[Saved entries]
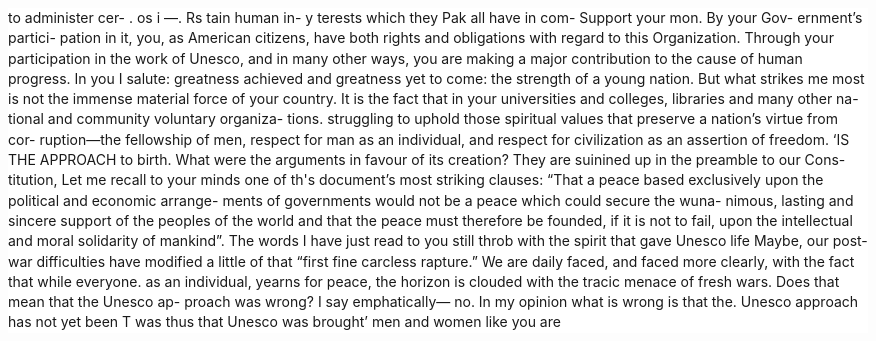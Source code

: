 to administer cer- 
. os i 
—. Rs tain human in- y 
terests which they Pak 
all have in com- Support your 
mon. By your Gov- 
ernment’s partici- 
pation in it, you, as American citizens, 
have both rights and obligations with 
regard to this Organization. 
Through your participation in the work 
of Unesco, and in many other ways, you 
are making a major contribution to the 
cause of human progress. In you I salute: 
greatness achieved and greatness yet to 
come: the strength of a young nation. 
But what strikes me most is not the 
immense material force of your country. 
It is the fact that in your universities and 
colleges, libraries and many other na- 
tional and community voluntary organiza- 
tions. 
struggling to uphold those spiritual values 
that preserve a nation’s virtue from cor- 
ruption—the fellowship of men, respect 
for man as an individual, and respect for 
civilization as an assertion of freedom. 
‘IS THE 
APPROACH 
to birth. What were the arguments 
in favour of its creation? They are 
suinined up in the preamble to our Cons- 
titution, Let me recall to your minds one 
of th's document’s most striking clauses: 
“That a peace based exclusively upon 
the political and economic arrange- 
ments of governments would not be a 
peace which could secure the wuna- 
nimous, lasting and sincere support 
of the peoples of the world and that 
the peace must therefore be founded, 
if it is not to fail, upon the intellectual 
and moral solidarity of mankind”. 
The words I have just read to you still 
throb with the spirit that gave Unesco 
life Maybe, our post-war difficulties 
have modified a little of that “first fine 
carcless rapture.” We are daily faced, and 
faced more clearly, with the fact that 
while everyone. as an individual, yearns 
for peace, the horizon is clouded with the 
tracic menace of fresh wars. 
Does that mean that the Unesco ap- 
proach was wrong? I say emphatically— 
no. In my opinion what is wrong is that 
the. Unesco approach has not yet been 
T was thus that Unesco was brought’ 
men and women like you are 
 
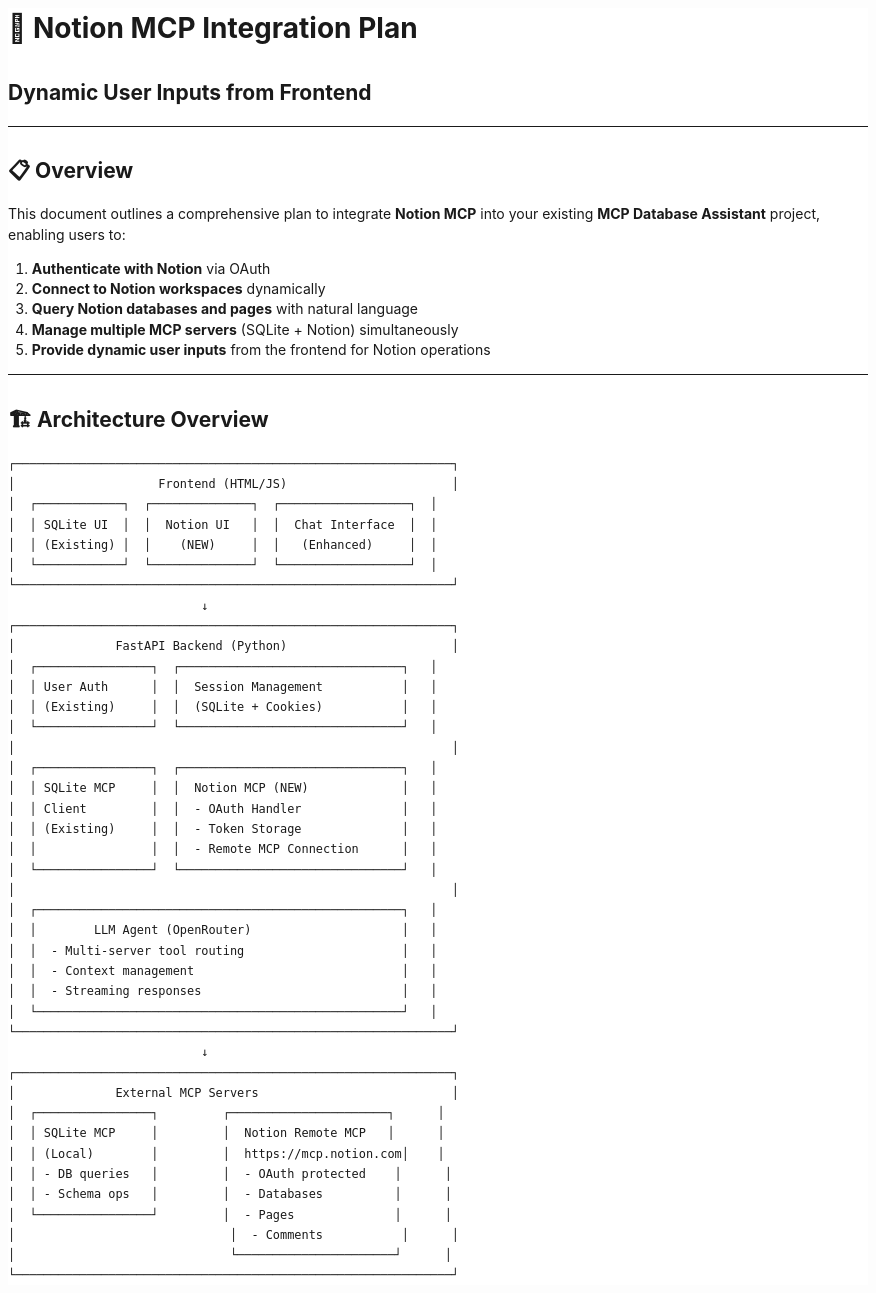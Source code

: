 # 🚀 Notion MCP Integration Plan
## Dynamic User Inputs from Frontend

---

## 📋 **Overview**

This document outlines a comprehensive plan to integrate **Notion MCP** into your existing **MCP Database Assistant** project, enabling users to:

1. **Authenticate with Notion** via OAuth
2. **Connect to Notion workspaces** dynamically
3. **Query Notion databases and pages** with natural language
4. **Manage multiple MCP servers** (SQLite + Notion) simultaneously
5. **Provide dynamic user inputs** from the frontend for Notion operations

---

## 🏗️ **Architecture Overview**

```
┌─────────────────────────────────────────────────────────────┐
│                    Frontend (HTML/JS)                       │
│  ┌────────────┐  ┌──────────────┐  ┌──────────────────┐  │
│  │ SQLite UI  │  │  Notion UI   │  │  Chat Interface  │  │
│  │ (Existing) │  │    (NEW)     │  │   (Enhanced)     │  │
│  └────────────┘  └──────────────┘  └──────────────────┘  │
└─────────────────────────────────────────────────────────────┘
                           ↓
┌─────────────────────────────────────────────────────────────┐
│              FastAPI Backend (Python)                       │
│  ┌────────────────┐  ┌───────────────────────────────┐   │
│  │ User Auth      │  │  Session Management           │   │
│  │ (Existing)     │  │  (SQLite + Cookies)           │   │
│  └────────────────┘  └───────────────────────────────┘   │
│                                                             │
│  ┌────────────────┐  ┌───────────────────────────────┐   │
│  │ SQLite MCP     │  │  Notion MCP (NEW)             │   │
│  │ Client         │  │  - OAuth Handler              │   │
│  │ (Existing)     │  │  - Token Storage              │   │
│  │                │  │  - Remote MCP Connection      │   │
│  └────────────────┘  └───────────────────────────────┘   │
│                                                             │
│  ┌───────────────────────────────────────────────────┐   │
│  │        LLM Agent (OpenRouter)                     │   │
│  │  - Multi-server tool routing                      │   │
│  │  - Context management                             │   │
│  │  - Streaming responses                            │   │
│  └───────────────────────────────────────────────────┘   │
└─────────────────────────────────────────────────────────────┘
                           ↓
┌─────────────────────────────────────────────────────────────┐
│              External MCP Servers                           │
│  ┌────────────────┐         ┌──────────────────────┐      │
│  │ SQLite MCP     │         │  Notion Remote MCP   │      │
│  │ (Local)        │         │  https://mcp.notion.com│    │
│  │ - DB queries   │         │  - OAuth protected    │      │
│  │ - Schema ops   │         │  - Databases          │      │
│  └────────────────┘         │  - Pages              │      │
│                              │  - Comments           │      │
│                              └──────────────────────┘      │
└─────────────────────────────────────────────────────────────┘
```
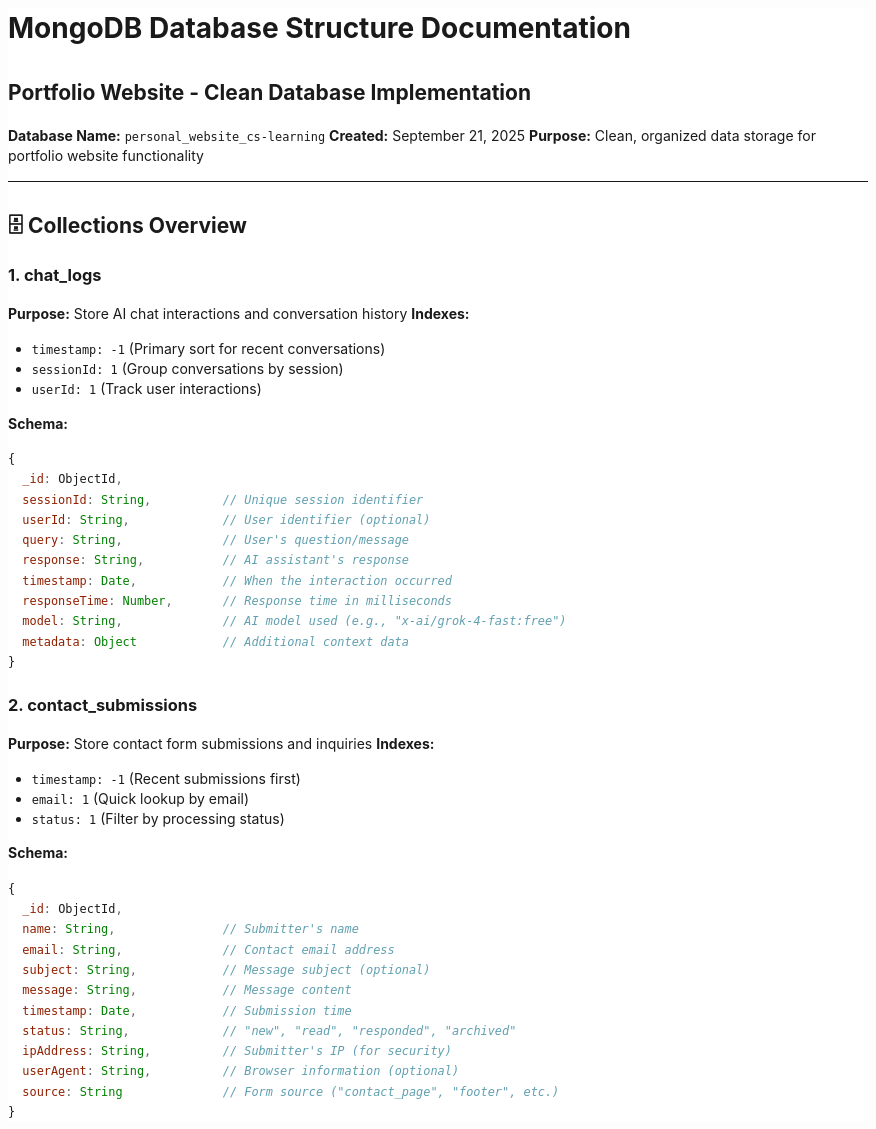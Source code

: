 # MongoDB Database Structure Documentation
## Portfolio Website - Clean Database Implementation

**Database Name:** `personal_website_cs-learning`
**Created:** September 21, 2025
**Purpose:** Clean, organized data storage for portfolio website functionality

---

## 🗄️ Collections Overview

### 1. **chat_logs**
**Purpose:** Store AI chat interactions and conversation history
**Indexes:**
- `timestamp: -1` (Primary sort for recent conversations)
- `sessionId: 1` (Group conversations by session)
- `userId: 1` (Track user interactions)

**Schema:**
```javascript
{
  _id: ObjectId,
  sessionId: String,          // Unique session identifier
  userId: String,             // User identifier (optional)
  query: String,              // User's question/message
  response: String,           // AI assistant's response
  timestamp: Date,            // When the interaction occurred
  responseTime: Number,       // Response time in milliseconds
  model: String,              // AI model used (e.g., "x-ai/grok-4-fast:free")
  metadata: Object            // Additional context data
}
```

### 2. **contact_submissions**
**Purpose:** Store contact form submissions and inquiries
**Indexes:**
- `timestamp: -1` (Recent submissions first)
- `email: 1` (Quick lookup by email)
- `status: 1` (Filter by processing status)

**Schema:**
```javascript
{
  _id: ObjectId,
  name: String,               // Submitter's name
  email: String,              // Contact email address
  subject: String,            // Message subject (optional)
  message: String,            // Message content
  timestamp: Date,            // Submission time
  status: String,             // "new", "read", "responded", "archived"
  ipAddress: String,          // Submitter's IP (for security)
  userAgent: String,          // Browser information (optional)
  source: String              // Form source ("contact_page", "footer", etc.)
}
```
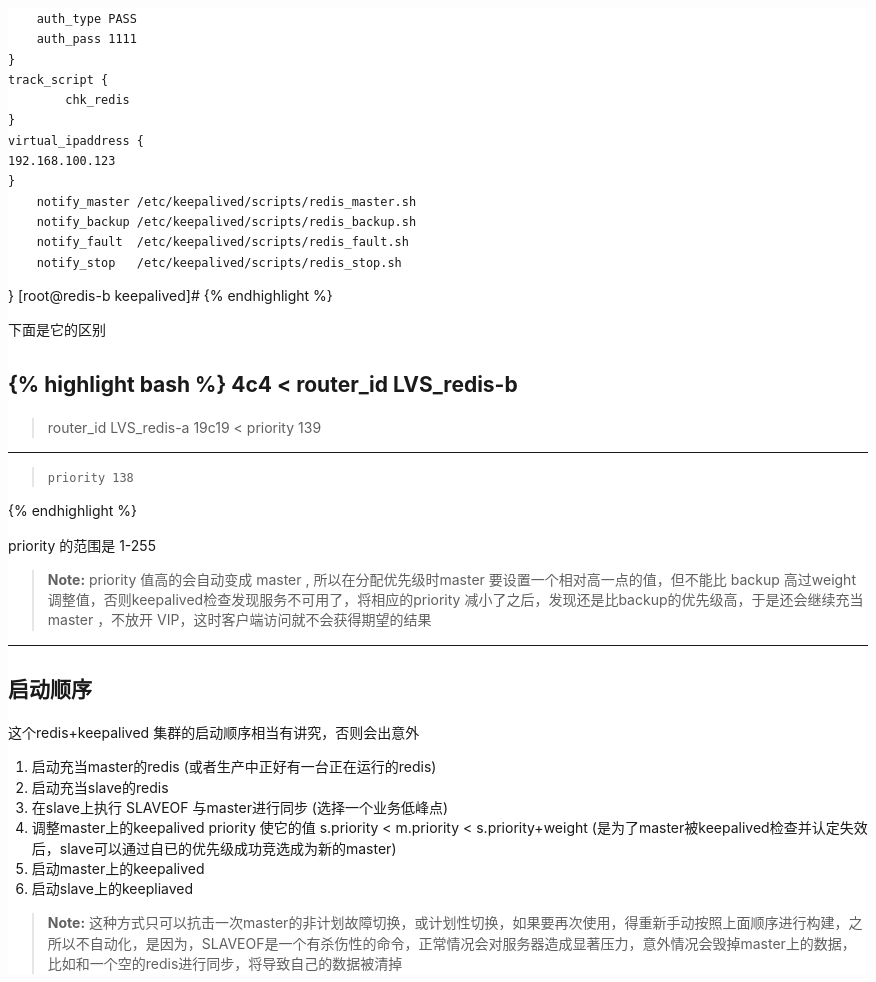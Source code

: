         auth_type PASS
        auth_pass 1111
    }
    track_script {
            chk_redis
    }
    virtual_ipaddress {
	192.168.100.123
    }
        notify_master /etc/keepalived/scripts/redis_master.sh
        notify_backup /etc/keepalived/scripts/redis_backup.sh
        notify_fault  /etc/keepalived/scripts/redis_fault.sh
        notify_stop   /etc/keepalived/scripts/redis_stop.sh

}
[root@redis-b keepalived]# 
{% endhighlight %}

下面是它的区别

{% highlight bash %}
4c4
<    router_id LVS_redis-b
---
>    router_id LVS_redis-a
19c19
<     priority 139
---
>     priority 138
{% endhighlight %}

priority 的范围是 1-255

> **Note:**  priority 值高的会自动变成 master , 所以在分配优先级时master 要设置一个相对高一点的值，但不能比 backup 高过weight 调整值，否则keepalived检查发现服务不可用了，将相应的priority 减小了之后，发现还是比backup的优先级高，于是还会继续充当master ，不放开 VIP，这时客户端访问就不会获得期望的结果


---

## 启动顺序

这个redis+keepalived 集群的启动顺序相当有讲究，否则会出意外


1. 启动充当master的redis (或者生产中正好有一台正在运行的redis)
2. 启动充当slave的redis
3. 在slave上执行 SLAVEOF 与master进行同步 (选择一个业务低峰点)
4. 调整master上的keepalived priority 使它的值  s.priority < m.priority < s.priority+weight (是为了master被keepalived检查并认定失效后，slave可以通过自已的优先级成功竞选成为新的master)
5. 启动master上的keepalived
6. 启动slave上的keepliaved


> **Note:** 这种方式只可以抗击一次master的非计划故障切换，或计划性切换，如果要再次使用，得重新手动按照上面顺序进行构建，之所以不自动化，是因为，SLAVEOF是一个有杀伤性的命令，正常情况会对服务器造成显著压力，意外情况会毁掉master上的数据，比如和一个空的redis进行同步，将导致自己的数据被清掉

> [Description of the task] Would you retype the entries above in full, exactly as written, minus the pictures?

> [Exercise response]
Source code

: to administer cer- 
. os i 
—. Rs tain human in- y 
terests which they Pak 
all have in com- Support your 
mon. By your Gov- 
ernment’s partici- 
pation in it, you, as American citizens, 
have both rights and obligations with 
regard to this Organization. 
Through your participation in the work 
of Unesco, and in many other ways, you 
are making a major contribution to the 
cause of human progress. In you I salute: 
greatness achieved and greatness yet to 
come: the strength of a young nation. 
But what strikes me most is not the 
immense material force of your country. 
It is the fact that in your universities and 
colleges, libraries and many other na- 
tional and community voluntary organiza- 
tions. 
struggling to uphold those spiritual values 
that preserve a nation’s virtue from cor- 
ruption—the fellowship of men, respect 
for man as an individual, and respect for 
civilization as an assertion of freedom. 
‘IS THE 
APPROACH 
to birth. What were the arguments 
in favour of its creation? They are 
suinined up in the preamble to our Cons- 
titution, Let me recall to your minds one 
of th's document’s most striking clauses: 
“That a peace based exclusively upon 
the political and economic arrange- 
ments of governments would not be a 
peace which could secure the wuna- 
nimous, lasting and sincere support 
of the peoples of the world and that 
the peace must therefore be founded, 
if it is not to fail, upon the intellectual 
and moral solidarity of mankind”. 
The words I have just read to you still 
throb with the spirit that gave Unesco 
life Maybe, our post-war difficulties 
have modified a little of that “first fine 
carcless rapture.” We are daily faced, and 
faced more clearly, with the fact that 
while everyone. as an individual, yearns 
for peace, the horizon is clouded with the 
tracic menace of fresh wars. 
Does that mean that the Unesco ap- 
proach was wrong? I say emphatically— 
no. In my opinion what is wrong is that 
the. Unesco approach has not yet been 
T was thus that Unesco was brought’ 
men and women like you are 
 
Source code

: # 🚀 Notion MCP Integration Plan
## Dynamic User Inputs from Frontend

---

## 📋 **Overview**

This document outlines a comprehensive plan to integrate **Notion MCP** into your existing **MCP Database Assistant** project, enabling users to:

1. **Authenticate with Notion** via OAuth
2. **Connect to Notion workspaces** dynamically
3. **Query Notion databases and pages** with natural language
4. **Manage multiple MCP servers** (SQLite + Notion) simultaneously
5. **Provide dynamic user inputs** from the frontend for Notion operations

---

## 🏗️ **Architecture Overview**

```
┌─────────────────────────────────────────────────────────────┐
│                    Frontend (HTML/JS)                       │
│  ┌────────────┐  ┌──────────────┐  ┌──────────────────┐  │
│  │ SQLite UI  │  │  Notion UI   │  │  Chat Interface  │  │
│  │ (Existing) │  │    (NEW)     │  │   (Enhanced)     │  │
│  └────────────┘  └──────────────┘  └──────────────────┘  │
└─────────────────────────────────────────────────────────────┘
                           ↓
┌─────────────────────────────────────────────────────────────┐
│              FastAPI Backend (Python)                       │
│  ┌────────────────┐  ┌───────────────────────────────┐   │
│  │ User Auth      │  │  Session Management           │   │
│  │ (Existing)     │  │  (SQLite + Cookies)           │   │
│  └────────────────┘  └───────────────────────────────┘   │
│                                                             │
│  ┌────────────────┐  ┌───────────────────────────────┐   │
│  │ SQLite MCP     │  │  Notion MCP (NEW)             │   │
│  │ Client         │  │  - OAuth Handler              │   │
│  │ (Existing)     │  │  - Token Storage              │   │
│  │                │  │  - Remote MCP Connection      │   │
│  └────────────────┘  └───────────────────────────────┘   │
│                                                             │
│  ┌───────────────────────────────────────────────────┐   │
│  │        LLM Agent (OpenRouter)                     │   │
│  │  - Multi-server tool routing                      │   │
│  │  - Context management                             │   │
│  │  - Streaming responses                            │   │
│  └───────────────────────────────────────────────────┘   │
└─────────────────────────────────────────────────────────────┘
                           ↓
┌─────────────────────────────────────────────────────────────┐
│              External MCP Servers                           │
│  ┌────────────────┐         ┌──────────────────────┐      │
│  │ SQLite MCP     │         │  Notion Remote MCP   │      │
│  │ (Local)        │         │  https://mcp.notion.com│    │
│  │ - DB queries   │         │  - OAuth protected    │      │
│  │ - Schema ops   │         │  - Databases          │      │
│  └────────────────┘         │  - Pages              │      │
│                              │  - Comments           │      │
│                              └──────────────────────┘      │
└─────────────────────────────────────────────────────────────┘
```
Source code

: # MongoDB Database Structure Documentation
## Portfolio Website - Clean Database Implementation

**Database Name:** `personal_website_cs-learning`
**Created:** September 21, 2025
**Purpose:** Clean, organized data storage for portfolio website functionality

---

## 🗄️ Collections Overview

### 1. **chat_logs**
**Purpose:** Store AI chat interactions and conversation history
**Indexes:**
- `timestamp: -1` (Primary sort for recent conversations)
- `sessionId: 1` (Group conversations by session)
- `userId: 1` (Track user interactions)

**Schema:**
```javascript
{
  _id: ObjectId,
  sessionId: String,          // Unique session identifier
  userId: String,             // User identifier (optional)
  query: String,              // User's question/message
  response: String,           // AI assistant's response
  timestamp: Date,            // When the interaction occurred
  responseTime: Number,       // Response time in milliseconds
  model: String,              // AI model used (e.g., "x-ai/grok-4-fast:free")
  metadata: Object            // Additional context data
}
```

### 2. **contact_submissions**
**Purpose:** Store contact form submissions and inquiries
**Indexes:**
- `timestamp: -1` (Recent submissions first)
- `email: 1` (Quick lookup by email)
- `status: 1` (Filter by processing status)

**Schema:**
```javascript
{
  _id: ObjectId,
  name: String,               // Submitter's name
  email: String,              // Contact email address
  subject: String,            // Message subject (optional)
  message: String,            // Message content
  timestamp: Date,            // Submission time
  status: String,             // "new", "read", "responded", "archived"
  ipAddress: String,          // Submitter's IP (for security)
  userAgent: String,          // Browser information (optional)
  source: String              // Form source ("contact_page", "footer", etc.)
}
```
Source code

:         auth_type PASS
        auth_pass 1111
    }
    track_script {
            chk_redis
    }
    virtual_ipaddress {
	192.168.100.123
    }
        notify_master /etc/keepalived/scripts/redis_master.sh
        notify_backup /etc/keepalived/scripts/redis_backup.sh
        notify_fault  /etc/keepalived/scripts/redis_fault.sh
        notify_stop   /etc/keepalived/scripts/redis_stop.sh

}
[root@redis-b keepalived]# 
{% endhighlight %}

下面是它的区别

{% highlight bash %}
4c4
<    router_id LVS_redis-b
---
>    router_id LVS_redis-a
19c19
<     priority 139
---
>     priority 138
{% endhighlight %}

priority 的范围是 1-255

> **Note:**  priority 值高的会自动变成 master , 所以在分配优先级时master 要设置一个相对高一点的值，但不能比 backup 高过weight 调整值，否则keepalived检查发现服务不可用了，将相应的priority 减小了之后，发现还是比backup的优先级高，于是还会继续充当master ，不放开 VIP，这时客户端访问就不会获得期望的结果


---

## 启动顺序

这个redis+keepalived 集群的启动顺序相当有讲究，否则会出意外


1. 启动充当master的redis (或者生产中正好有一台正在运行的redis)
2. 启动充当slave的redis
3. 在slave上执行 SLAVEOF 与master进行同步 (选择一个业务低峰点)
4. 调整master上的keepalived priority 使它的值  s.priority < m.priority < s.priority+weight (是为了master被keepalived检查并认定失效后，slave可以通过自已的优先级成功竞选成为新的master)
5. 启动master上的keepalived
6. 启动slave上的keepliaved


> **Note:** 这种方式只可以抗击一次master的非计划故障切换，或计划性切换，如果要再次使用，得重新手动按照上面顺序进行构建，之所以不自动化，是因为，SLAVEOF是一个有杀伤性的命令，正常情况会对服务器造成显著压力，意外情况会毁掉master上的数据，比如和一个空的redis进行同步，将导致自己的数据被清掉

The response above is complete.